▸ INSTRUCTIONS TO FOLLOW
A faithful repeat of all the records, with no image kept, is the required answer.

▸ RECORDS
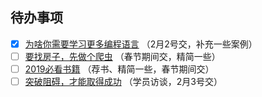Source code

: ## 待办事项

- [x] [为啥你需要学习更多编程语言](https://blog.usejournal.com/why-you-need-to-learn-more-programming-languages-9160d609eac3) （2月2号交，补充一些案例）
- [ ] [要找房子，先做个爬虫](https://towardsdatascience.com/looking-for-a-house-build-a-web-scraper-to-help-you-5ab25badc83e) （春节期间交，精简一些）
- [ ] [2019必看书籍](https://medium.com/s/story/if-you-only-read-a-few-books-in-2019-read-these-4533f41fe1d4)  （荐书、精简一些，春节期间交）
- [ ] [突破阻碍，才能取得成功](https://blog.udacity.com/2017/04/overcoming-obstacles-career-change.html) （学员访谈，2月3号交）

▸ RESULT FOR THIS TASK
Source code

: ## 待办事项

- [x] [为啥你需要学习更多编程语言](https://blog.usejournal.com/why-you-need-to-learn-more-programming-languages-9160d609eac3) （2月2号交，补充一些案例）
- [ ] [要找房子，先做个爬虫](https://towardsdatascience.com/looking-for-a-house-build-a-web-scraper-to-help-you-5ab25badc83e) （春节期间交，精简一些）
- [ ] [2019必看书籍](https://medium.com/s/story/if-you-only-read-a-few-books-in-2019-read-these-4533f41fe1d4)  （荐书、精简一些，春节期间交）
- [ ] [突破阻碍，才能取得成功](https://blog.udacity.com/2017/04/overcoming-obstacles-career-change.html) （学员访谈，2月3号交）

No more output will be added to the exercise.